DS SERVICES OF AMERICA, INC., and LOUIS PULIDO.

 Case No.:  20STCV28221

 

 

 

 Hearing Date:  January 25, 2023

 

Defendants DS Services of America’s and Louis Pulido’s motion for terminating sanctions is denied.

 

Defendant’s motion in the alternative for discovery sanctions is granted against Plaintiff as to evidence sanctions pertaining to RFP Nos. 1-30 and FROG Nos. 10.1, 11.1, 12.4, 20.9, and 20.10.  Plaintiff is precluded from offering any witnesses at trial pertaining to these discovery responses because Plaintiff has refused to turn over communications with those witnesses in violation of the Court’s order. 

 

          Defendants DS Services of America (“DS Services”) and Louis Pulido (“Pulido”) (collectively, “Defendants”), move for terminating sanctions dismissing the Plaintiff Juan Galicia’s (“Galicia”) (“Plaintiff) claims with prejudice.  (Notice of Motion, pg. 2; Motion, pgs. 4-5; C.C.P §§2023.030, 2023.040, 2025.450(d).)

 

Background

 

On July 27, 2020, Plaintiff filed his complaint for motor vehicle negligence against Defendants.  On September 11, 2021, Defendants propounded on Plaintiff form (“FROG”) and special (“SROG”) interrogatories and requests for production (“RFP”) with a response deadline of October 11, 2021.  Plaintiff served his responses on Defendants without objection on October 29, 2021.  Parties attended informal discovery conferences (“IDC”) and Defendants subsequently filed motions to compel for the FROG, SROG, and RFP.  On June 27, 2022, the Court granted Defendants’ motion in part and ordered Plaintiff to provide further responses to the SROG by July 18, 2022, and ordered Plaintiff and/or his counsel pay $750.00 in sanctions by July 26, 2022.   (6/27/22 Minute Order.)  Plaintiff served discovery responses late on July 27, 2022, and to date, has not paid the sanctions.  (Decl. of Robinson ¶7.)  On September 9, 2022, the Court ordered parties to file a joint statement clarifying their discovery disputes by October 11, 2022.  (9/9/22 Minute Order.)  Defendants filed their statement on October 11, 2022, but Plaintiff did not participate in the preparation of the statement.  (Decl. of Robinson ¶9.)  On October 25, 2022, the Court found that Plaintiff waived all objections, including attorney-client privilege and work product protection, and ordered Plaintiff provide further responses to the FROG and RFP by November 14, 2022, and ordered sanctions against Plaintiff in the amount of $1,200.00 by November 25, 2022.  (10/25/22 Minute Order.)  Plaintiff served his verified responses on Defendants on November 17, 2022.  (Decl. of Ghermezian ¶¶16, 17, Exh.
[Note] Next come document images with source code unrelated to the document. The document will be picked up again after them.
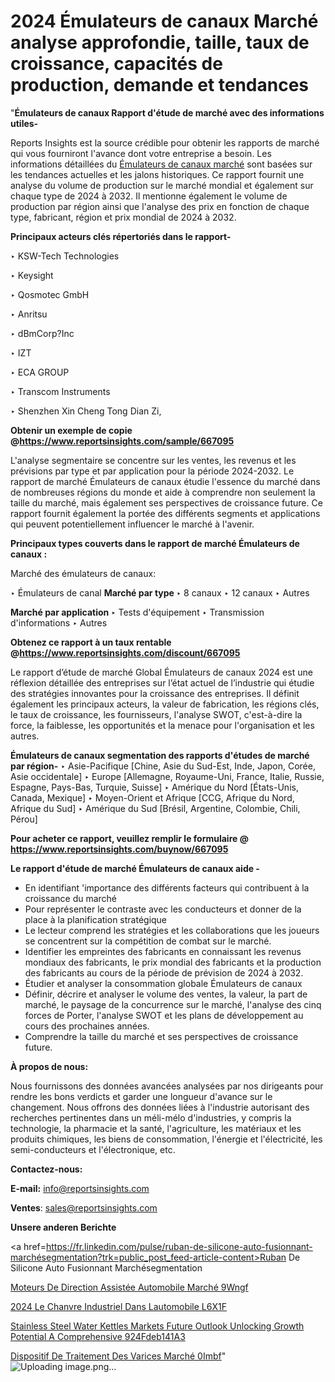 # 2024 Émulateurs de canaux Marché analyse approfondie, taille, taux de croissance, capacités de production, demande et tendances

"<strong>Émulateurs de canaux Rapport d'étude de marché avec des informations utiles-</strong>

Reports Insights est la source crédible pour obtenir les rapports de marché qui vous fourniront l'avance dont votre entreprise a besoin. Les informations détaillées du <a href=https://www.reportsinsights.com/sample/667095>Émulateurs de canaux marché</a> sont basées sur les tendances actuelles et les jalons historiques. Ce rapport fournit une analyse du volume de production sur le marché mondial et également sur chaque type de 2024 à 2032. Il mentionne également le volume de production par région ainsi que l'analyse des prix en fonction de chaque type, fabricant, région et prix mondial de 2024 à 2032.

<b>Principaux acteurs clés répertoriés dans le rapport-</b>

‣ KSW-Tech Technologies

‣ Keysight

‣ Qosmotec GmbH

‣ Anritsu

‣ dBmCorp?Inc

‣ IZT

‣ ECA GROUP

‣ Transcom Instruments

‣ Shenzhen Xin Cheng Tong Dian Zi,

<strong><b>Obtenir un exemple de copie @</b></strong><a href=https://www.reportsinsights.com/sample/667095><strong><b>https://www.reportsinsights.com/sample/667095</b></strong></a>

L'analyse segmentaire se concentre sur les ventes, les revenus et les prévisions par type et par application pour la période 2024-2032. Le rapport de marché Émulateurs de canaux étudie l'essence du marché dans de nombreuses régions du monde et aide à comprendre non seulement la taille du marché, mais également ses perspectives de croissance future. Ce rapport fournit également la portée des différents segments et applications qui peuvent potentiellement influencer le marché à l'avenir.

<strong>Principaux types couverts dans le rapport de marché Émulateurs de canaux :</strong>

Marché des émulateurs de canaux:

‣  Émulateurs de canal <strong> Marché <strong> par type </strong> </strong>
‣ 8 canaux
‣ 12 canaux
‣ Autres

<strong>Marché par application </strong>
‣ Tests d'équipement
‣ Transmission d'informations
‣ Autres

<strong><b>Obtenez ce rapport à un taux rentable @</b></strong><a href=https://www.reportsinsights.com/discount/667095><strong><b>https://www.reportsinsights.com/discount/667095</b></strong></a>

Le rapport d’étude de marché Global Émulateurs de canaux 2024 est une réflexion détaillée des entreprises sur l’état actuel de l’industrie qui étudie des stratégies innovantes pour la croissance des entreprises. Il définit également les principaux acteurs, la valeur de fabrication, les régions clés, le taux de croissance, les fournisseurs, l'analyse SWOT, c'est-à-dire la force, la faiblesse, les opportunités et la menace pour l'organisation et les autres.

<strong>Émulateurs de canaux segmentation des rapports d'études de marché par région-</strong>
‣ Asie-Pacifique [Chine, Asie du Sud-Est, Inde, Japon, Corée, Asie occidentale]
‣ Europe [Allemagne, Royaume-Uni, France, Italie, Russie, Espagne, Pays-Bas, Turquie, Suisse]
‣ Amérique du Nord [États-Unis, Canada, Mexique]
‣ Moyen-Orient et Afrique [CCG, Afrique du Nord, Afrique du Sud]
‣ Amérique du Sud [Brésil, Argentine, Colombie, Chili, Pérou]

<strong>Pour acheter ce rapport, veuillez remplir le formulaire @   <a href=https://www.reportsinsights.com/buynow/667095>https://www.reportsinsights.com/buynow/667095</a></strong>

<strong>Le rapport d'étude de marché Émulateurs de canaux aide -</strong>
<ul>
  <li>En identifiant 'importance des différents facteurs qui contribuent à la croissance du marché</li>
  <li>Pour représenter le contraste avec les conducteurs et donner de la place à la planification stratégique</li>
  <li>Le lecteur comprend les stratégies et les collaborations que les joueurs se concentrent sur la compétition de combat sur le marché.</li>
  <li>Identifier les empreintes des fabricants en connaissant les revenus mondiaux des fabricants, le prix mondial des fabricants et la production des fabricants au cours de la période de prévision de 2024 à 2032.</li>
  <li>Étudier et analyser la consommation globale Émulateurs de canaux</li>
  <li>Définir, décrire et analyser le volume des ventes, la valeur, la part de marché, le paysage de la concurrence sur le marché, l'analyse des cinq forces de Porter, l'analyse SWOT et les plans de développement au cours des prochaines années.</li>
  <li>Comprendre la taille du marché et ses perspectives de croissance future.</li>
</ul>
<strong>À propos de nous:</strong>

Nous fournissons des données avancées analysées par nos dirigeants pour rendre les bons verdicts et garder une longueur d'avance sur le changement. Nous offrons des données liées à l'industrie autorisant des recherches pertinentes dans un méli-mélo d'industries, y compris la technologie, la pharmacie et la santé, l'agriculture, les matériaux et les produits chimiques, les biens de consommation, l'énergie et l'électricité, les semi-conducteurs et l'électronique, etc.

<strong>Contactez-nous:</strong>

<strong>E-mail:</strong> <a href=mailto:info@reportsinsights.com>info@reportsinsights.com</a>

<strong>Ventes</strong>: <a href=mailto:sales@reportsinsights.com>sales@reportsinsights.com</a>

<strong>Unsere anderen Berichte</strong>

<a href=https://fr.linkedin.com/pulse/ruban-de-silicone-auto-fusionnant-marchésegmentation?trk=public_post_feed-article-content>Ruban De Silicone Auto Fusionnant Marchésegmentation</a>

<a href=https://fr.linkedin.com/pulse/moteurs-de-direction-assistée-automobile-marché-9wngf/>Moteurs De Direction Assistée Automobile Marché 9Wngf</a>

<a href=https://www.linkedin.com/pulse/2024-le-chanvre-industriel-dans-lautomobile-l6x1f/>2024 Le Chanvre Industriel Dans Lautomobile L6X1F</a>

<a href=https://medium.com/@a86515711/stainless-steel-water-kettles-markets-future-outlook-unlocking-growth-potential-a-comprehensive-924fdeb141a3>Stainless Steel Water Kettles Markets Future Outlook Unlocking Growth Potential A Comprehensive 924Fdeb141A3</a>

<a href=https://fr.linkedin.com/pulse/dispositif-de-traitement-des-varices-marché-0imbf/>Dispositif De Traitement Des Varices Marché 0Imbf</a>"
![Uploading image.png…]()

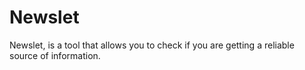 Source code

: # Newslet
Newslet, is a tool that allows you to check if you are getting a reliable source of information.

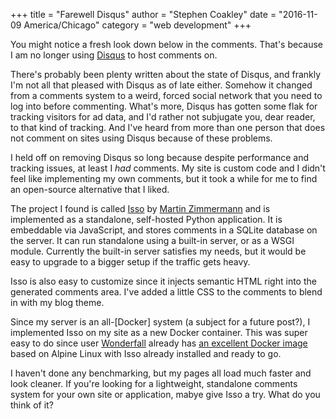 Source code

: +++
title = "Farewell Disqus"
author = "Stephen Coakley"
date = "2016-11-09 America/Chicago"
category = "web development"
+++

You might notice a fresh look down below in the comments. That's because I am no longer using [Disqus] to host comments on.

There's probably been plenty written about the state of Disqus, and frankly I'm not all that pleased with Disqus as of late either. Somehow it changed from a comments system to a weird, forced social network that you need to log into before commenting. What's more, Disqus has gotten some flak for tracking visitors for ad data, and I'd rather not subjugate you, dear reader, to that kind of tracking. And I've heard from more than one person that does not comment on sites using Disqus because of these problems.

I held off on removing Disqus so long because despite performance and tracking issues, at least I _had_ comments. My site is custom code and I didn't feel like implementing my own comments, but it took a while for me to find an open-source alternative that I liked.

The project I found is called [Isso] by [Martin Zimmermann] and is implemented as a standalone, self-hosted Python application. It is embeddable via JavaScript, and stores comments in a SQLite database on the server. It can run standalone using a built-in server, or as a WSGI module. Currently the built-in server satisfies my needs, but it would be easy to upgrade to a bigger setup if the traffic gets heavy.

Isso is also easy to customize since it injects semantic HTML right into the generated comments area. I've added a little CSS to the comments to blend in with my blog theme.

Since my server is an all-[Docker] system (a subject for a future post?), I implemented Isso on my site as a new Docker container. This was super easy to do since user [Wonderfall] already has [an excellent Docker image][Wonderfall/isso] based on Alpine Linux with Isso already installed and ready to go.

I haven't done any benchmarking, but my pages all load much faster and look cleaner. If you're looking for a lightweight, standalone comments system for your own site or application, mabye give Isso a try. What do you think of it?


[Disqus]: https://disqus.com
[Isso]: https://posativ.org/isso/
[Martin Zimmermann]: https://github.com/posativ
[Wonderfall]: https://github.com/Wonderfall
[Wonderfall/isso]: https://hub.docker.com/r/wonderfall/isso/
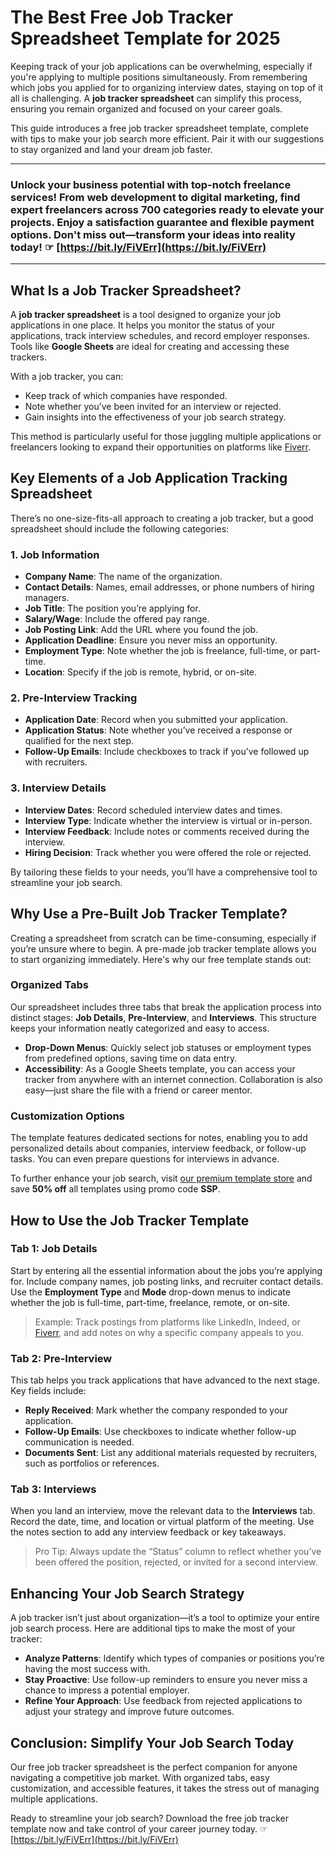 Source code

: # The Best Free Job Tracker Spreadsheet Template for 2025

Keeping track of your job applications can be overwhelming, especially if you're applying to multiple positions simultaneously. From remembering which jobs you applied for to organizing interview dates, staying on top of it all is challenging. A **job tracker spreadsheet** can simplify this process, ensuring you remain organized and focused on your career goals.

This guide introduces a free job tracker spreadsheet template, complete with tips to make your job search more efficient. Pair it with our suggestions to stay organized and land your dream job faster.

---

### Unlock your business potential with top-notch freelance services! From web development to digital marketing, find expert freelancers across 700 categories ready to elevate your projects. Enjoy a satisfaction guarantee and flexible payment options. Don't miss out—transform your ideas into reality today! ☞ [https://bit.ly/FiVErr](https://bit.ly/FiVErr)

---

## What Is a Job Tracker Spreadsheet?

A **job tracker spreadsheet** is a tool designed to organize your job applications in one place. It helps you monitor the status of your applications, track interview schedules, and record employer responses. Tools like **Google Sheets** are ideal for creating and accessing these trackers.

With a job tracker, you can:

- Keep track of which companies have responded.
- Note whether you’ve been invited for an interview or rejected.
- Gain insights into the effectiveness of your job search strategy.

This method is particularly useful for those juggling multiple applications or freelancers looking to expand their opportunities on platforms like [Fiverr](https://bit.ly/FiVErr).

## Key Elements of a Job Application Tracking Spreadsheet

There’s no one-size-fits-all approach to creating a job tracker, but a good spreadsheet should include the following categories:

### 1. Job Information
- **Company Name**: The name of the organization.
- **Contact Details**: Names, email addresses, or phone numbers of hiring managers.
- **Job Title**: The position you’re applying for.
- **Salary/Wage**: Include the offered pay range.
- **Job Posting Link**: Add the URL where you found the job.
- **Application Deadline**: Ensure you never miss an opportunity.
- **Employment Type**: Note whether the job is freelance, full-time, or part-time.
- **Location**: Specify if the job is remote, hybrid, or on-site.

### 2. Pre-Interview Tracking
- **Application Date**: Record when you submitted your application.
- **Application Status**: Note whether you’ve received a response or qualified for the next step.
- **Follow-Up Emails**: Include checkboxes to track if you’ve followed up with recruiters.

### 3. Interview Details
- **Interview Dates**: Record scheduled interview dates and times.
- **Interview Type**: Indicate whether the interview is virtual or in-person.
- **Interview Feedback**: Include notes or comments received during the interview.
- **Hiring Decision**: Track whether you were offered the role or rejected.

By tailoring these fields to your needs, you’ll have a comprehensive tool to streamline your job search.

## Why Use a Pre-Built Job Tracker Template?

Creating a spreadsheet from scratch can be time-consuming, especially if you’re unsure where to begin. A pre-made job tracker template allows you to start organizing immediately. Here's why our free template stands out:

### Organized Tabs
Our spreadsheet includes three tabs that break the application process into distinct stages: **Job Details**, **Pre-Interview**, and **Interviews**. This structure keeps your information neatly categorized and easy to access.

- **Drop-Down Menus**: Quickly select job statuses or employment types from predefined options, saving time on data entry.
- **Accessibility**: As a Google Sheets template, you can access your tracker from anywhere with an internet connection. Collaboration is also easy—just share the file with a friend or career mentor.

### Customization Options
The template features dedicated sections for notes, enabling you to add personalized details about companies, interview feedback, or follow-up tasks. You can even prepare questions for interviews in advance.

To further enhance your job search, visit [our premium template store](https://spreadsheetpoint.com/templates/) and save **50% off** all templates using promo code **SSP**.

## How to Use the Job Tracker Template

### Tab 1: Job Details
Start by entering all the essential information about the jobs you’re applying for. Include company names, job posting links, and recruiter contact details. Use the **Employment Type** and **Mode** drop-down menus to indicate whether the job is full-time, part-time, freelance, remote, or on-site.

> Example: Track postings from platforms like LinkedIn, Indeed, or [Fiverr](https://bit.ly/FiVErr), and add notes on why a specific company appeals to you.

### Tab 2: Pre-Interview
This tab helps you track applications that have advanced to the next stage. Key fields include:

- **Reply Received**: Mark whether the company responded to your application.
- **Follow-Up Emails**: Use checkboxes to indicate whether follow-up communication is needed.
- **Documents Sent**: List any additional materials requested by recruiters, such as portfolios or references.

### Tab 3: Interviews
When you land an interview, move the relevant data to the **Interviews** tab. Record the date, time, and location or virtual platform of the meeting. Use the notes section to add any interview feedback or key takeaways.

> Pro Tip: Always update the “Status” column to reflect whether you’ve been offered the position, rejected, or invited for a second interview.

## Enhancing Your Job Search Strategy

A job tracker isn’t just about organization—it’s a tool to optimize your entire job search process. Here are additional tips to make the most of your tracker:

- **Analyze Patterns**: Identify which types of companies or positions you’re having the most success with.
- **Stay Proactive**: Use follow-up reminders to ensure you never miss a chance to impress a potential employer.
- **Refine Your Approach**: Use feedback from rejected applications to adjust your strategy and improve future outcomes.

## Conclusion: Simplify Your Job Search Today

Our free job tracker spreadsheet is the perfect companion for anyone navigating a competitive job market. With organized tabs, easy customization, and accessible features, it takes the stress out of managing multiple applications.

Ready to streamline your job search? Download the free job tracker template now and take control of your career journey today. ☞ [https://bit.ly/FiVErr](https://bit.ly/FiVErr)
K at pg. 5, Exh. L at pg. 9.)

 

On November 17, 2022, Defendants filed the instant motion.  Plaintiff filed his opposition on November 28, 2022.  On December 7, 2022, Defendants filed their reply.  On December 9, 2022, Defendants filed supplemental authority and evidence in support of their motion.  This supplemental authority is unauthorized and the Court will not consider it.  On December 14, 2022, this case was reassigned from Department 31 to Department 71.  (12/14/2022 Minute Order.)

 

 Terminating Sanctions

 

The Court, “after notice to any affected party…and after opportunity for hearing,” may impose terminating and/or monetary sanctions for misuses of the discovery process.  (C.C.P. §2023.030(a) and (d).)  Misuses of the discovery process include failing to respond or to submit to an authorized method of discovery and disobeying a court order to provide discovery.  (C.C.P. §§2023.010(d) and (g).) 

 

“A decision to order terminating sanctions should not be made lightly. But where a violation is willful, preceded by a history of abuse, and the evidence shows that less severe sanctions would not produce compliance with the discovery rules, the trial court is justified in imposing the ultimate sanction.”  (Mileikowsky v. Tenet Healthsystem (2005) 128 Cal.App.4th 262, 279-280.)  When deciding whether to impose terminating sanctions, courts generally weigh three factors: (1) whether the party subject to the sanction acted willfully, (2) the detriment to the party seeking discovery, and (3) the number of formal and informal unsuccessful attempts to obtain discovery.  (Creed-21 v. City of Wildomar (2017) 18 Cal.App.5th 690, 702; Lang v. Hochman (2000) 77 Cal.App.4th 1225, 1246.)  Nonmonetary sanctions require evidence of willful violations of discovery orders or a history of egregious abuses of discovery.  (R.S. Creative, Inc. v. Creative Cotton, Ltd. (1999) 75 Cal.App.4th 486.)  A prerequisite to the imposition of nonmonetary sanctions is willful disobedience of a court order.  (New Albertsons, Inc. v. Superior Court (2008) 168 Cal.App.4th 1403.)  By requiring a violation of a discovery order before imposing nonmonetary sanctions, California courts can be sure that the offending party does not intend to comply with the discovery request.  (Ruvalcaba v. Government Employees Insurance Co. (1990) 222 Cal.App.3d 1579, 1581.)  “[A] terminating sanction issued solely because of a failure to pay a monetary discovery sanction is never justified.”  (Newland v. Superior Court (1995) 40 Cal.App.4th 608, 615.)

 

          Defendants move for terminating sanctions on the grounds Plaintiff has (1) failed to produce further discovery responses to special interrogatories by July 18, 2022, (2) failed to pay the corresponding monetary sanctions, (3) failed to participate in drafting and filing the joint statement by October 11, 2022, and (4) failed to produce the further responses to form interrogatories and requests for production of documents, demonstrating Plaintiff acted willfully.  (Motion, pg. 7; Creed-21, 18 Cal.App.5th pg. 702.)  Defendants argue Plaintiff’s delays has caused detriment to Defendants because they have been forced to litigate the underlying discovery issues for over a year without receiving satisfactory responses, and because of Plaintiff’s actions has not been ready for the trial date set for January 12, 2023.  (Motion, pg. 8.)  Defendants argue the parties engaged in IDCs that did not result in Plaintiff providing complete discovery production, filed multiple motions to compel, and failed to produce revised responses to discovery prior to the court-ordered deadline.  (Motion, pgs. 9-10.)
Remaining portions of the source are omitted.